Urbanation’s inaugural Spring Purpose-Built Student Accommodation (PBSA) Report for Ontario says 6,313 student housing beds are expected to be completed in 2026, the largest annual total on record and about two and a half times the 2015–2025 annual average of 2,526 beds.

The Greater Toronto Area is expected to account for 2,734 beds this year, or 43 per cent of the provincial total, as several multi-phase projects reach occupancy.

A total of 70,450 student housing beds are under construction or proposed across the province, according to the study, roughly 2.5 times the total delivered since 2015. Of that, 10,080 beds are under construction across 25 projects, and 60,370 beds are proposed across 60 projects. PBSA accounts for 41,298 of the proposed beds, so most of the planned growth is coming from privately owned projects rather than universities. The report says deliveries are expected to slow in 2027 and 2028 as tighter financing conditions since 2024 work through the pipeline.

According to Urbanation, its survey covers 133 operating PBSA properties and 43,411 purpose-built beds across 28 submarkets and five regions in Ontario, alongside about 82,049 on-campus residence beds at 66 institutions. Waterloo/Kitchener is the most concentrated PBSA market in the province, with 66 properties.
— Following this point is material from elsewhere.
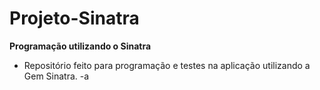 # Projeto-Sinatra

**Programação utilizando o Sinatra**

- Repositório feito para  programação e testes na aplicação utilizando a Gem Sinatra.
-a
The report suggests demand may be at a turning point. National post-secondary enrolment peaked at 2.34 million in 2023-24 and slipped to an estimated 2.30 million in 2024-25 as federal study permit limits took hold. The pullback has fallen mainly on colleges, where study permits issued dropped 73 per cent between 2023-24 and 2025-26. University permits fell 38 per cent over the same period. Ontario universities have held up better, with domestic enrolment rising 3.6 per cent in 2024-25 and largely offsetting the international decline.

Across the province, student housing supply equals 20.6 per cent of university enrolment when on-campus and PBSA beds are combined. The Western Greater Golden Horseshoe carries the highest provision rate at 31.8 per cent, while the GTA sits lowest at 11.8 per cent, where students have long relied on the secondary condo rental sector. The report notes that Provincial Bill 185, passed in 2024, streamlines planning approvals for housing on institutional land and is expected to move more on-campus supply forward, increasingly through partnerships with private developers.

The study also points to purpose-built rental near campuses as a potential source of additional student housing. Within Ontario’s 28 student submarkets, the proposed purpose-built rental pipeline totals 377,989 units, of which 238,037 are approved, against 26,344 units of identified student housing.